[Saved entries]

★ ★ ★ ★ ★

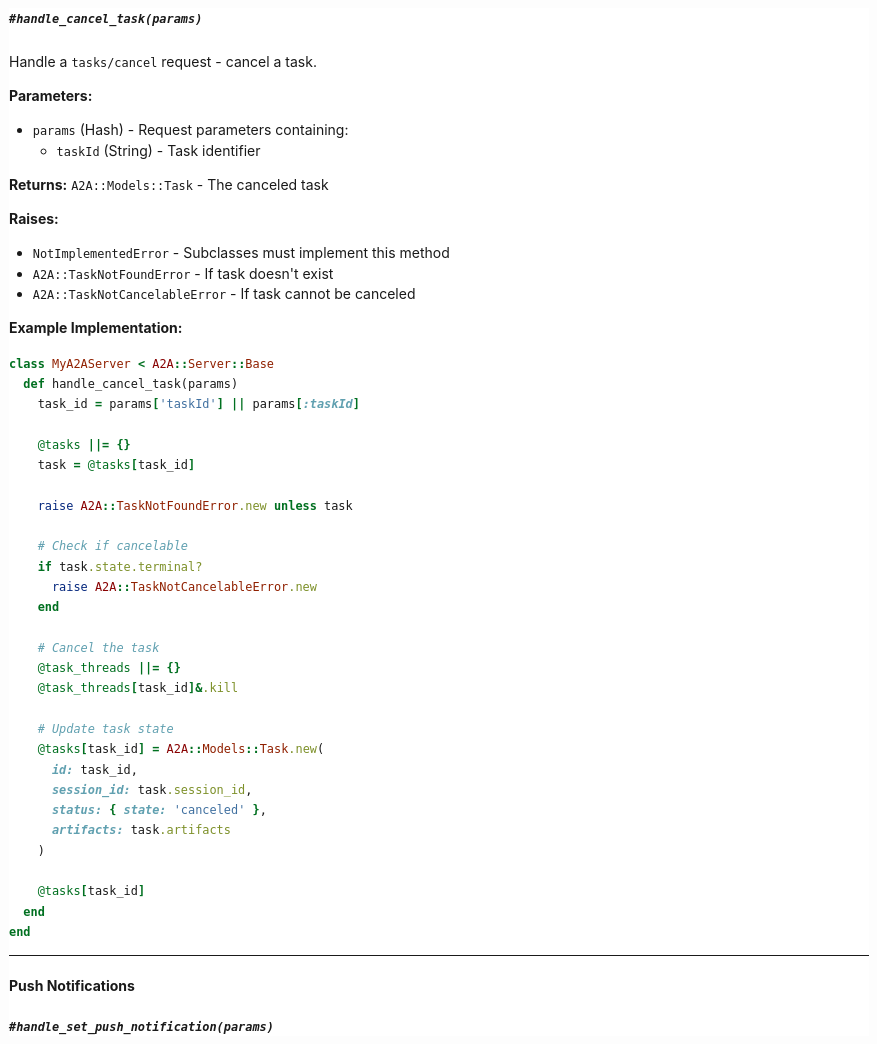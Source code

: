 
##### `#handle_cancel_task(params)`

Handle a `tasks/cancel` request - cancel a task.

**Parameters:**

- `params` (Hash) - Request parameters containing:
  - `taskId` (String) - Task identifier

**Returns:** `A2A::Models::Task` - The canceled task

**Raises:**
  - `NotImplementedError` - Subclasses must implement this method
  - `A2A::TaskNotFoundError` - If task doesn't exist
  - `A2A::TaskNotCancelableError` - If task cannot be canceled

**Example Implementation:**

```ruby
class MyA2AServer < A2A::Server::Base
  def handle_cancel_task(params)
    task_id = params['taskId'] || params[:taskId]

    @tasks ||= {}
    task = @tasks[task_id]

    raise A2A::TaskNotFoundError.new unless task

    # Check if cancelable
    if task.state.terminal?
      raise A2A::TaskNotCancelableError.new
    end

    # Cancel the task
    @task_threads ||= {}
    @task_threads[task_id]&.kill

    # Update task state
    @tasks[task_id] = A2A::Models::Task.new(
      id: task_id,
      session_id: task.session_id,
      status: { state: 'canceled' },
      artifacts: task.artifacts
    )

    @tasks[task_id]
  end
end
```

---

#### Push Notifications

##### `#handle_set_push_notification(params)`
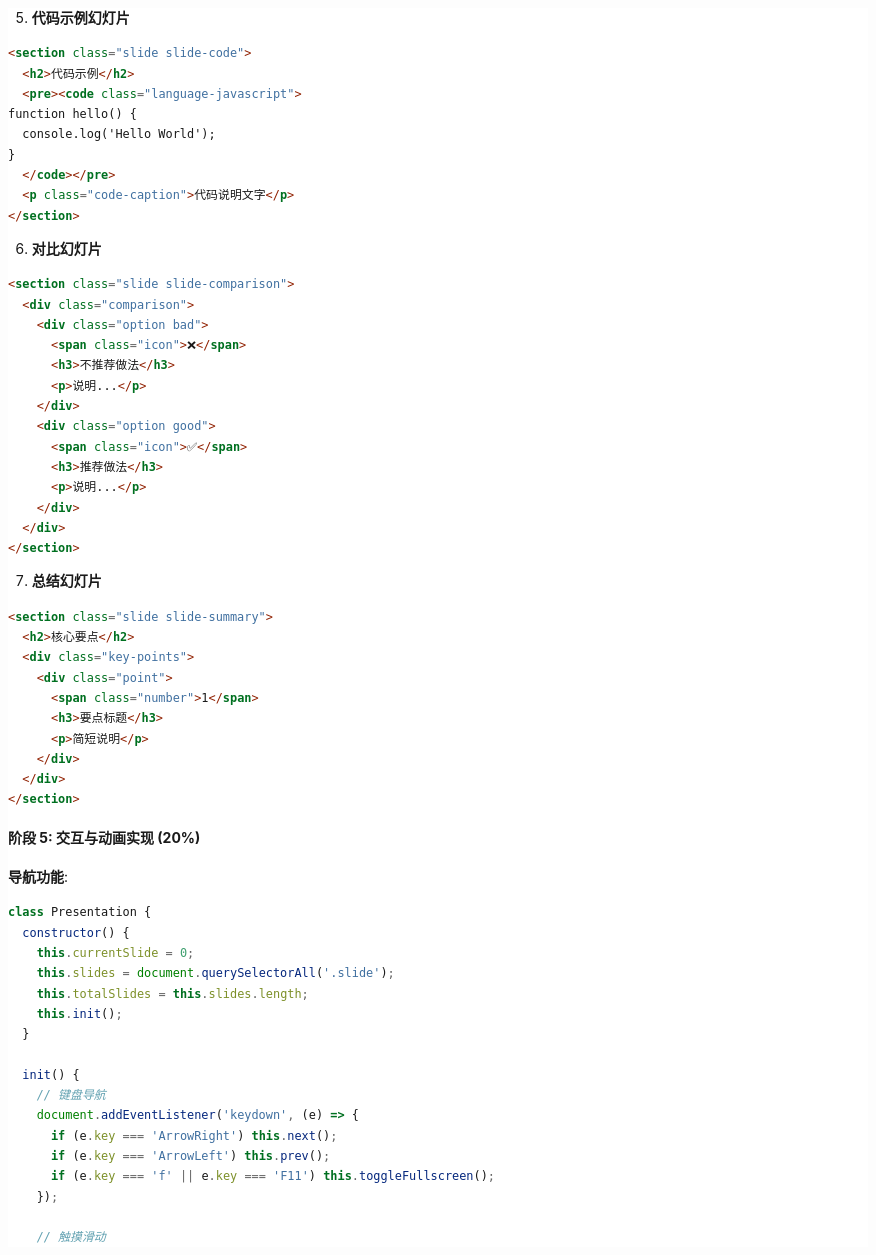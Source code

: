 5. **代码示例幻灯片**
```html
<section class="slide slide-code">
  <h2>代码示例</h2>
  <pre><code class="language-javascript">
function hello() {
  console.log('Hello World');
}
  </code></pre>
  <p class="code-caption">代码说明文字</p>
</section>
```

6. **对比幻灯片**
```html
<section class="slide slide-comparison">
  <div class="comparison">
    <div class="option bad">
      <span class="icon">❌</span>
      <h3>不推荐做法</h3>
      <p>说明...</p>
    </div>
    <div class="option good">
      <span class="icon">✅</span>
      <h3>推荐做法</h3>
      <p>说明...</p>
    </div>
  </div>
</section>
```

7. **总结幻灯片**
```html
<section class="slide slide-summary">
  <h2>核心要点</h2>
  <div class="key-points">
    <div class="point">
      <span class="number">1</span>
      <h3>要点标题</h3>
      <p>简短说明</p>
    </div>
  </div>
</section>
```

#### 阶段 5: 交互与动画实现 (20%)

**导航功能**:
```javascript
class Presentation {
  constructor() {
    this.currentSlide = 0;
    this.slides = document.querySelectorAll('.slide');
    this.totalSlides = this.slides.length;
    this.init();
  }

  init() {
    // 键盘导航
    document.addEventListener('keydown', (e) => {
      if (e.key === 'ArrowRight') this.next();
      if (e.key === 'ArrowLeft') this.prev();
      if (e.key === 'f' || e.key === 'F11') this.toggleFullscreen();
    });

    // 触摸滑动
```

★ ★ ★ ★ ★

■ **EXERCISE REQUIREMENTS**
Word for word, give the entries back in full; the pictures do not belong in the copy.

■ **SOLUTION FOR THIS PROBLEM**
Source code

: 
##### `#handle_cancel_task(params)`

Handle a `tasks/cancel` request - cancel a task.

**Parameters:**

- `params` (Hash) - Request parameters containing:
  - `taskId` (String) - Task identifier

**Returns:** `A2A::Models::Task` - The canceled task

**Raises:**
  - `NotImplementedError` - Subclasses must implement this method
  - `A2A::TaskNotFoundError` - If task doesn't exist
  - `A2A::TaskNotCancelableError` - If task cannot be canceled

**Example Implementation:**

```ruby
class MyA2AServer < A2A::Server::Base
  def handle_cancel_task(params)
    task_id = params['taskId'] || params[:taskId]

    @tasks ||= {}
    task = @tasks[task_id]

    raise A2A::TaskNotFoundError.new unless task

    # Check if cancelable
    if task.state.terminal?
      raise A2A::TaskNotCancelableError.new
    end

    # Cancel the task
    @task_threads ||= {}
    @task_threads[task_id]&.kill

    # Update task state
    @tasks[task_id] = A2A::Models::Task.new(
      id: task_id,
      session_id: task.session_id,
      status: { state: 'canceled' },
      artifacts: task.artifacts
    )

    @tasks[task_id]
  end
end
```

---

#### Push Notifications

##### `#handle_set_push_notification(params)`
Source code

: 5. **代码示例幻灯片**
```html
<section class="slide slide-code">
  <h2>代码示例</h2>
  <pre><code class="language-javascript">
function hello() {
  console.log('Hello World');
}
  </code></pre>
  <p class="code-caption">代码说明文字</p>
</section>
```

6. **对比幻灯片**
```html
<section class="slide slide-comparison">
  <div class="comparison">
    <div class="option bad">
      <span class="icon">❌</span>
      <h3>不推荐做法</h3>
      <p>说明...</p>
    </div>
    <div class="option good">
      <span class="icon">✅</span>
      <h3>推荐做法</h3>
      <p>说明...</p>
    </div>
  </div>
</section>
```

7. **总结幻灯片**
```html
<section class="slide slide-summary">
  <h2>核心要点</h2>
  <div class="key-points">
    <div class="point">
      <span class="number">1</span>
      <h3>要点标题</h3>
      <p>简短说明</p>
    </div>
  </div>
</section>
```

#### 阶段 5: 交互与动画实现 (20%)

**导航功能**:
```javascript
class Presentation {
  constructor() {
    this.currentSlide = 0;
    this.slides = document.querySelectorAll('.slide');
    this.totalSlides = this.slides.length;
    this.init();
  }

  init() {
    // 键盘导航
    document.addEventListener('keydown', (e) => {
      if (e.key === 'ArrowRight') this.next();
      if (e.key === 'ArrowLeft') this.prev();
      if (e.key === 'f' || e.key === 'F11') this.toggleFullscreen();
    });

    // 触摸滑动
```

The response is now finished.